*Work request*:
In the records that follow, find the line with "#### What Git Actually Stores Locally"; from there, retype every line exactly through the line with "my working directory", which also belongs to the answer.
* * * *
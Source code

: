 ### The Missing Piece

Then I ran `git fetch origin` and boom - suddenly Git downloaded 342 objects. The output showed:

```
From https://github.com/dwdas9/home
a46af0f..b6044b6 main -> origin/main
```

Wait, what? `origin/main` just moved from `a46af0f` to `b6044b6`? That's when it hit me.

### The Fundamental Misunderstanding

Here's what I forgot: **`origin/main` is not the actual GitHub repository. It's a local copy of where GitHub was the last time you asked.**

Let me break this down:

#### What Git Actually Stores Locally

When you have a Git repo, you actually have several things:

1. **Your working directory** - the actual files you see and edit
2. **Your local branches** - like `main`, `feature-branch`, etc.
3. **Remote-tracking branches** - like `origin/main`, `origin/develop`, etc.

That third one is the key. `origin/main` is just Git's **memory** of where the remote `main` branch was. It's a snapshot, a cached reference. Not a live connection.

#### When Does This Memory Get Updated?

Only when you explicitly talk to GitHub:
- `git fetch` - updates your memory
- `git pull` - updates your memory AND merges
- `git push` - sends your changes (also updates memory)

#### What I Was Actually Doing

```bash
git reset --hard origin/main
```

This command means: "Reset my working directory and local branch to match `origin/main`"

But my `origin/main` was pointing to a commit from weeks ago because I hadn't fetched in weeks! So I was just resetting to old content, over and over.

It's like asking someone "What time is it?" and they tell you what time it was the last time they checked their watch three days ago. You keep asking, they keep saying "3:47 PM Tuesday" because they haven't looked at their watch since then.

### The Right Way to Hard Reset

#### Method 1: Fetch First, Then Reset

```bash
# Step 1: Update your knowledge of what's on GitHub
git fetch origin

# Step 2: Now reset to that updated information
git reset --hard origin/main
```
* * * *
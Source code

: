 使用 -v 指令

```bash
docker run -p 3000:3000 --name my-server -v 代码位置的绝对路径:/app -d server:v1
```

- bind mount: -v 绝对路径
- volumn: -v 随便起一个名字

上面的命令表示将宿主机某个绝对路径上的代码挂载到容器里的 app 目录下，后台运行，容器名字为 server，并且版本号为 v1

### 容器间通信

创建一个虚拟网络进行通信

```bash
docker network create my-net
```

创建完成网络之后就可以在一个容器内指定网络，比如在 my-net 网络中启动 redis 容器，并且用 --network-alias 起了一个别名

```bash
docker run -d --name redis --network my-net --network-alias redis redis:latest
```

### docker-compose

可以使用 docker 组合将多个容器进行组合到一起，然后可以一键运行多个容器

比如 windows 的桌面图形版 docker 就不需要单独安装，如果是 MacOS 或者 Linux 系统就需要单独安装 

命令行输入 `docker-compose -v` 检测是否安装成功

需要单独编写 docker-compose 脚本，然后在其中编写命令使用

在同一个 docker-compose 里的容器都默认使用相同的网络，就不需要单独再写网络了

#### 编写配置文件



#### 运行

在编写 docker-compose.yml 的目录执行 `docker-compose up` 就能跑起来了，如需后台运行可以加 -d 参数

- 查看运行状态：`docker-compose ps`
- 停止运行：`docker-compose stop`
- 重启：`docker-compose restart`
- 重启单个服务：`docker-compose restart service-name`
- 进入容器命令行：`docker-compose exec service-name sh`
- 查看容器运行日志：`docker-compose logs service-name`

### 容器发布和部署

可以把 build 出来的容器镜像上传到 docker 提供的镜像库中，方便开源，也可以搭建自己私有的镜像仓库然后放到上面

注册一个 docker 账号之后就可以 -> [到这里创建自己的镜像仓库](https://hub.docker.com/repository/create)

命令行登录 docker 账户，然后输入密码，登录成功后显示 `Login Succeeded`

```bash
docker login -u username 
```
* * * *
*The completed task*:
#### What Git Actually Stores Locally

When you have a Git repo, you actually have several things:

1. **Your working directory** - the actual files you see and edit
2. **Your local branches** - like `main`, `feature-branch`, etc.
3. **Remote-tracking branches** - like `origin/main`, `origin/develop`, etc.

That third one is the key. `origin/main` is just Git's **memory** of where the remote `main` branch was. It's a snapshot, a cached reference. Not a live connection.

#### When Does This Memory Get Updated?

Only when you explicitly talk to GitHub:
- `git fetch` - updates your memory
- `git pull` - updates your memory AND merges
- `git push` - sends your changes (also updates memory)

#### What I Was Actually Doing

```bash
git reset --hard origin/main
```

This command means: "Reset my working directory and local branch to match `origin/main`"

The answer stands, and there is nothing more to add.